Fiscal Illusion in the Imposition of Taxes.
*43 Illusion in the imposition and the collection of taxes can be introduced in several specific ways, not all of which are equally important and relevant, especially in a modern setting. These several ways may be listed and discussed in turn.
1. The connection between the total amount of resources actually utilized in producing or supplying public services and any individualized share in this total may be obscured to the taxpayer. In other words, the individual shares in the opportunity cost of public spending may be hidden. Illusions of this sort can be generated in at least five separate institutions of taxation.
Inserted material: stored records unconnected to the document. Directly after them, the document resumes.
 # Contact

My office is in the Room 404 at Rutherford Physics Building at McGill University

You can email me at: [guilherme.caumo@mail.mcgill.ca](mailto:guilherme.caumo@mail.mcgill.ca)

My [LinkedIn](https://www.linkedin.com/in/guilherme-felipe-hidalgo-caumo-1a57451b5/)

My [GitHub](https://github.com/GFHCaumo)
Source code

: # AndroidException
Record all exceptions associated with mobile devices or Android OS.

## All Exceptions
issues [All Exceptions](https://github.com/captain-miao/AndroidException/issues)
The first involves the use of income from the
public domain to finance government operations. In this case, the individual taxpayers will fail to realize that, were the income not so employed, it could be returned to them in reduced levels of ordinary taxation. This institution need not be discussed in detail here. Historically, the public domain has provided a major source of public revenues, but in the last century this source has become relatively unimportant in nonsocialist states. In socialist states, of course, the profits from state enterprises are used to finance public services, and the illusion mentioned here by Puviani again takes its place as a factor promoting general acquiescence in the expansion of such services.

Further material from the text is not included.